If a team wants to use him as part of a rising trend toward mobile quarterbacks, he can do that too. Murray ran for 1,001 yards — more than his lead tailback — and 12 touchdowns in his lone season as a starter in Norman. He’s a versatile multi-tool behind center, and while he’ll need some molding as he makes the jump from facing NCAA defenses to the NFL, he may be the best raw athlete the 2019 NFL Draft is serving up.
But since he’s not out here getting his teammates to yell “hee hee!” he’s no Mayfield. Maybe Casserly’s comments are meant to show he’s not coachable, but his college coach and master of punctuation Lincoln Riley put a kibosh to that.
Couldn’t be further from the truth..in 3 yrs coaching him, not 1 conversation with Kevin about ANYTHING football-related..turned out decent-
— Lincoln Riley (@LincolnRiley) February 26, 2019
This kid gave up more than what people would ever believe for 1 reason-
His love of this game
Those doing their homework already know- https://t.co/irfujD3PT7
While the guys who haven’t worked with Murray have concerns, the coaches and teammates he’s played with have nothing but rave reviews. Getting that endorsement from Riley — himself a hot NFL coaching candidate before signing a lucrative extension to remain at Oklahoma— is a powerful counter-argument.

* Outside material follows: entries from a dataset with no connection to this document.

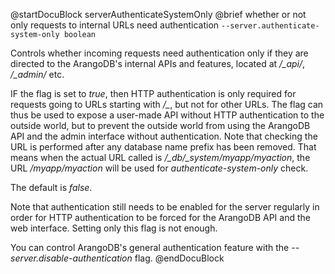 
@startDocuBlock serverAuthenticateSystemOnly
@brief whether or not only requests to internal URLs need authentication
`--server.authenticate-system-only boolean`

Controls whether incoming requests need authentication only if they are
directed to the ArangoDB's internal APIs and features, located at
*/_api/*,
*/_admin/* etc.

IF the flag is set to *true*, then HTTP authentication is only
required for requests going to URLs starting with */_*, but not for other
URLs. The flag can thus be used to expose a user-made API without HTTP
authentication to the outside world, but to prevent the outside world from
using the ArangoDB API and the admin interface without authentication.
Note that checking the URL is performed after any database name prefix
has been removed. That means when the actual URL called is
*/_db/_system/myapp/myaction*, the URL */myapp/myaction* will be used for
*authenticate-system-only* check.

The default is *false*.

Note that authentication still needs to be enabled for the server
regularly
in order for HTTP authentication to be forced for the ArangoDB API and the
web interface.  Setting only this flag is not enough.

You can control ArangoDB's general authentication feature with the
*--server.disable-authentication* flag.
@endDocuBlock

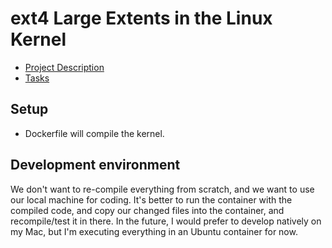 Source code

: # ext4 Large Extents in the Linux Kernel

* [Project Description](https://kernelnewbies.org/KernelProjects/Ext4LargeExtents)
* [Tasks](https://github.com/users/smburdick/projects/2)

## Setup

* Dockerfile will compile the kernel.

## Development environment

We don't want to re-compile everything from scratch, and we want to use our local machine
for coding. It's better to run the container with the compiled code, and copy our changed
files into the container, and recompile/test it in there. In the future, I would prefer to
develop natively on my Mac, but I'm executing everything in an Ubuntu container for now.

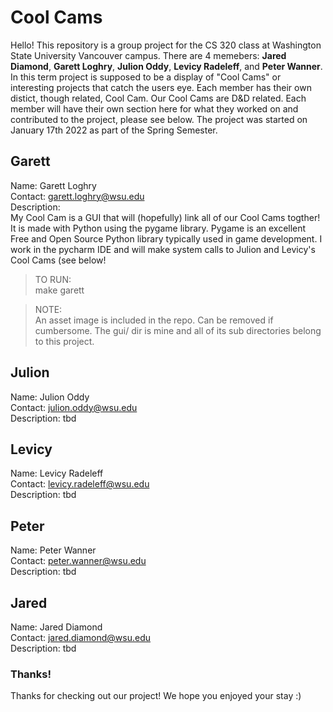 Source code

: # Cool Cams
Hello! This repository is a group project for the CS 320 class at Washington State University Vancouver campus. There are 4 memebers: 
**Jared Diamond**, **Garett Loghry**, **Julion Oddy**, **Levicy Radeleff**, and **Peter Wanner**. In this term project is supposed to be a display of "Cool Cams" or interesting projects that catch the users eye. Each member has their own distict, though related, Cool Cam. Our Cool Cams are D&D related. Each member will have their own section here for what they worked on and contributed to the project, please see below. The project was started on January 17th 2022 as part of the Spring Semester.

## Garett
Name: Garett Loghry  
Contact: garett.loghry@wsu.edu  
Description:  
My Cool Cam is a GUI that will (hopefully) link all of our Cool Cams togther! It is made with Python using the pygame library. Pygame is an excellent Free and Open Source Python library typically used in game development. I work in the pycharm IDE and will make system calls to Julion and Levicy's Cool Cams (see below!  
> TO RUN:  
make garett  
> 

> NOTE:  
An asset image is included in the repo. Can be removed if cumbersome. The gui/ dir is mine and all of its
> sub directories belong to this project.
> 

## Julion
Name: Julion Oddy  
Contact: julion.oddy@wsu.edu  
Description: tbd  

## Levicy
Name: Levicy Radeleff  
Contact: levicy.radeleff@wsu.edu  
Description: tbd  

## Peter
Name: Peter Wanner  
Contact: peter.wanner@wsu.edu  
Description: tbd  

## Jared
Name: Jared Diamond  
Contact: jared.diamond@wsu.edu  
Description: tbd  

### Thanks!
Thanks for checking out our project! We hope you enjoyed your stay :)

Murray’s connection with Arizona won’t be derailed by reports of bad interviews
Murray may have already impressed the only coach he needed long before the combine anyway. Kliff Kingsbury, deposed king of Lubbock and current head of the Arizona Cardinals, has already been caught on tape saying he’d draft the Sooner quarterback No. 1 overall way back when he was watching game tape at Texas Tech.
Now Kingsbury has the top-overall pick. If the Cards were happy to buck typical NFL thinking by hiring a coach who’d gone 35-40 in six seasons with the Red Raiders, it stands to reason they’d think outside the box again to draft college football’s top player — even if he’s only 5’10 and is bad at translating thoughts into words. The team’s sudden lack of long-term commitment to 2018 first-round pick Josh Rosen only makes Murray-to-Glendale more likely.
If not Arizona, then Oakland (picking fourth in 2019) and Washington (15th) are interested as well. The odds Murray lasts to the back half of the first round are miniscule.
Finally, it’s fair to consider the source. This report came from Casserly, an insider Bill Belichick once famously described as “100 percent wrong.”
Bill Belichick on Charley Casserly pic.twitter.com/IOxGi4rxeV
— Steven Ruiz (@theStevenRuiz) March 5, 2019
Casserly’s report won’t matter for Murray. It may be entirely overblown in the first place. Or it could be part of the latest misinformation campaign to pervade the pre-draft process and disrupt draft stock as teams look to get the best possible value from their picks.
Even if it were 100 percent accurate, it wouldn’t really matter. While congenial quarterbacks have become the norm in the NFL, there’s no rule that states being media-friendly is part of the job. Learning to handle questions in pressure-filled interview sessions, whether with the press or with his coaches, will help keep Murray from getting meme’d, but it probably won’t affect his grasp on the run-pass option at the next level.
His upcoming workouts will. And if he looks like the player who won the 2018 Heisman, it won’t matter how awkward he is when it comes to speaking engagements. Even if Murray tanked his interviews, the litmus for his success will boil down to the product he put together on the field. So far, that suggests he’s a star — and that’s all the really matters.